Alef-Thau : Intégrale vol. 1 / vol. 2

Auteurs : Arno et Jodorowsky
Editeur : Les Humanoïdes Associés



L’idée de base d’Alef-Thau est en soi toute une mythologie heroic-fantasy intéressante, imaginée à une époque où ce genre n’était pas encore légion. Comme héros, Jodorowsky nous propose un enfant-tronc, livré à lui-même, et qui retrouvera (et reperdra parfois aussi) ses membres au gré de sa quête initiatique. Dans ce monde entre conte et science-fiction, le moteur de l’amour devra faire place à celui de la haine.
 
Par contre, malgré cette grande originalité, la narration a très mal vieilli. On retrouve en effet beaucoup d’ellipses, du style "Cependant, dans tel endroit…" ou "Peu après.", se succédant à un rythme insupportable. A qui la faute ? A Alejandro Jodorowsky qui livrait à Arno l’histoire sous forme de cassettes audio ? Ou à Arno, qui ne maîtrisait peut-être pas encore un sens narratif très développé ? Lors de la parution d’Alef-Thau, dans les années ‘80, cela ne semblait visiblement pas heurter les lecteurs et la série remportait un joli succès commercial. Aujourd’hui par contre, elle serait certainement tombée dans l’oubli si l’auteur ne s’appelait pas Jodorowsky.
 
Même en mettant notre cartésianisme de côté, il est difficile d’adhérer pleinement à un récit contemporain dont les personnages se sortent des situations les plus périlleuses grâce à la providence, fût-elle magique.
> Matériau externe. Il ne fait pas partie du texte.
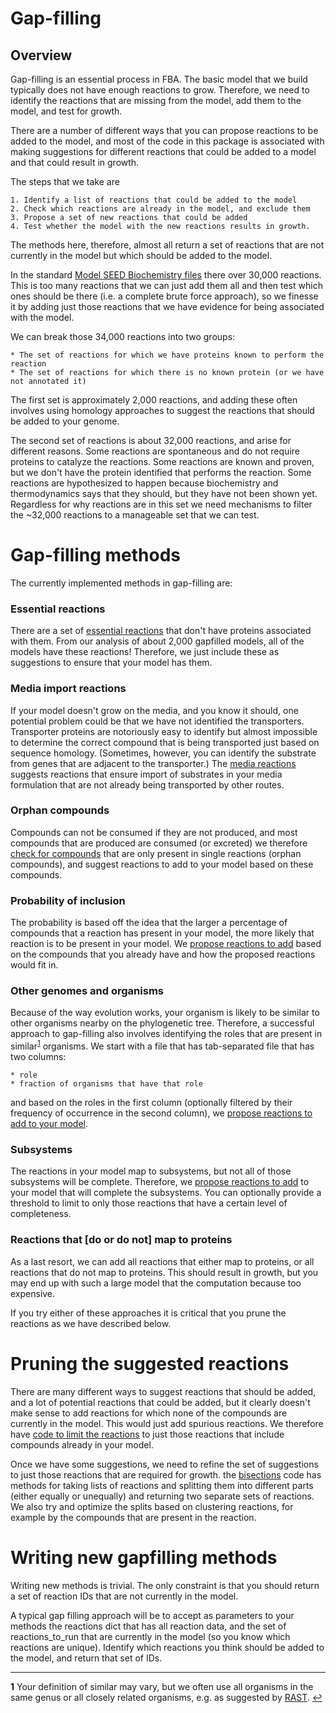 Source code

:# Gap-filling

## Overview

Gap-filling is an essential process in FBA. The basic model that we build typically does not have enough reactions to
grow. Therefore, we need to identify the reactions that are missing from the model, add them to the model, and test 
for growth.

There are a number of different ways that you can propose reactions to be added to the model, and most of the code in 
this package is associated with making suggestions for different reactions that could be added to a model and that 
could result in growth.

The steps that we take are
    
    1. Identify a list of reactions that could be added to the model
    2. Check which reactions are already in the model, and exclude them
    3. Propose a set of new reactions that could be added
    4. Test whether the model with the new reactions results in growth.
    
The methods here, therefore, almost all return a set of reactions that are not currently in the model but which should
be added to the model.

In the standard [Model SEED Biochemistry files](https://github.com/ModelSEED/ModelSEEDDatabase) there over 30,000 reactions. This
is too many reactions that we can just add them all and then test which ones should be there (i.e. a complete brute
force approach), so we finesse it by adding just those reactions that we have evidence for being associated with the
model.

We can break those 34,000 reactions into two groups:

    * The set of reactions for which we have proteins known to perform the reaction
    * The set of reactions for which there is no known protein (or we have not annotated it)

The first set is approximately 2,000 reactions, and adding these often involves using homology approaches to suggest
the reactions that should be added to your genome.

The second set of reactions is about 32,000 reactions, and arise for different reasons. Some reactions are spontaneous
and do not require proteins to catalyze the reactions. Some reactions are known and proven, but we don't have the
protein identified that performs the reaction. Some reactions are hypothesized to happen because biochemistry and
thermodynamics says that they should, but they have not been shown yet. Regardless for why reactions are in this set
we need mechanisms to filter the ~32,000 reactions to a manageable set that we can test.

# Gap-filling methods

The currently implemented methods in gap-filling are:

### Essential reactions

There are a set of [essential reactions](essentials.py) that don't have proteins associated with them. From our 
analysis of about 2,000 gapfilled models, all of the models have these reactions! Therefore, we just include these 
as suggestions to ensure that your model has them.

### Media import reactions

If your model doesn't grow on the media, and you know it should, one potential problem could be that we have not
identified the transporters. Transporter proteins are notoriously easy to identify but almost impossible to determine
the correct compound that is being transported just based on sequence homology. (Sometimes, however, you can identify
the substrate from genes that are adjacent to the transporter.) The [media reactions](media.py) suggests reactions that
ensure import of substrates in your media formulation that are not already being transported by other routes.

### Orphan compounds

Compounds can not be consumed if they are not produced, and most compounds that are produced are consumed (or excreted)
we therefore [check for compounds](orphan_compounds.py) that are only present in single reactions (orphan compounds),
and suggest reactions to add to your model based on these compounds.

### Probability of inclusion

The probability is based off the idea that the larger a percentage of compounds that a reaction has present in your 
model, the more likely that reaction is to be present in your model. We [propose reactions to add](probability.py)
based on the compounds that you already have and how the proposed reactions would fit in.

### Other genomes and organisms

Because of the way evolution works, your organism is likely to be similar to other organisms nearby on the phylogenetic 
tree. Therefore, a successful approach to gap-filling also involves identifying the roles that are present in 
similar<sup id="a1">[1](#f1)</sup> organisms. We start with a file that has tab-separated file that has two columns:

    * role
    * fraction of organisms that have that role

and based on the roles in the first column (optionally filtered by their frequency of occurrence in the second column),
we [propose reactions to add to your model](roles.py).

### Subsystems

The reactions in your model map to subsystems, but not all of those subsystems will be complete. Therefore, we [propose
reactions to add](subsystems.py) to your model that will complete the subsystems. You can optionally provide a 
threshold to limit to only those reactions that have a certain level of completeness.

### Reactions that [do or do not] map to proteins

As a last resort, we can add all reactions that either map to proteins, or all reactions that do not map to proteins. 
This should result in growth, but you may end up with such a large model that the computation because too expensive.

If you try either of these approaches it is critical that you prune the reactions as we have described below.

# Pruning the suggested reactions

There are many different ways to suggest reactions that should be added, and a lot of potential reactions that could
be added, but it clearly doesn't make sense to add reactions for which none of the compounds are currently in the model.
This would just add spurious reactions. We therefore have [code to limit the reactions](limit_reactions.py) to just
those reactions that include compounds already in your model.

Once we have some suggestions, we need to refine the set of suggestions to just those reactions that are
required for growth. the [bisections](bisections.py) code has methods for taking lists of reactions and splitting them
into different parts (either equally or unequally) and returning two separate sets of reactions. We also try and 
optimize the splits based on clustering reactions, for example by the compounds that are present in the reaction.


# Writing new gapfilling methods

Writing new methods is trivial. The only constraint is that you should return a set of reaction IDs that are not 
currently in the model. 

A typical gap filling approach will be to accept as parameters to your methods the reactions dict that has all reaction
data, and the set of reactions_to_run that are currently in the model (so you know which reactions are unique). Identify
which reactions you think should be added to the model, and return that set of IDs.


---

<b id="f1">1</b> Your definition of similar may vary, but we often use all organisms in the same genus or all
closely related organisms, e.g. as suggested by [RAST](http://rast.nmpdr.org/). [↩](#a1)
Ce type de "deus ex-machina", comme on appelle ça dans le métier, était très présent dans le théâtre grec et autres légendes, mais si on vénère les grands mythes antiques encore aujourd’hui, c’est davantage pour leurs explications imagées, métaphoriques, des tourments humains que pour leur structure scénaristique.
 
O
r, Jodorowsky a, dans son œuvre, souvent cherché à rejoindre cette ambition qu’avaient les récits ancestraux (voire "sacrés"). Avec dans ses bagages des influences comme Castaneda ou Jung, il y est même parvenu à sa manière, en réalisant des films hallucinants (El Topo et La Montagne Sacrée en tête) et en collaborant avec Moebius pour sa première grande série de bandes dessinées, L’Incal. Après ces chefs-d’œuvres, Alef-Thau ressemble à une expérimentation maladroite. Mais pour l’amateur de bandes dessinées,
de littérature et même d’art en général, une maladresse d’un grand auteur reste parfois digne d’intérêt. 
 
N
ous avons découvert la série en sens inverse, en commençant avec Le Monde d'Alef-Thau, le second cycle que Jodo vient d'entamer avec Nizzolli. Il nous semble nettement plus facile de commencer par là, le trait et les couleurs d’Arno étant beaucoup moins engageantes que celles de Nizzolli. D’autant que Le Monde d’Alef-Thau se lit en toute indépendance de sa série-mère.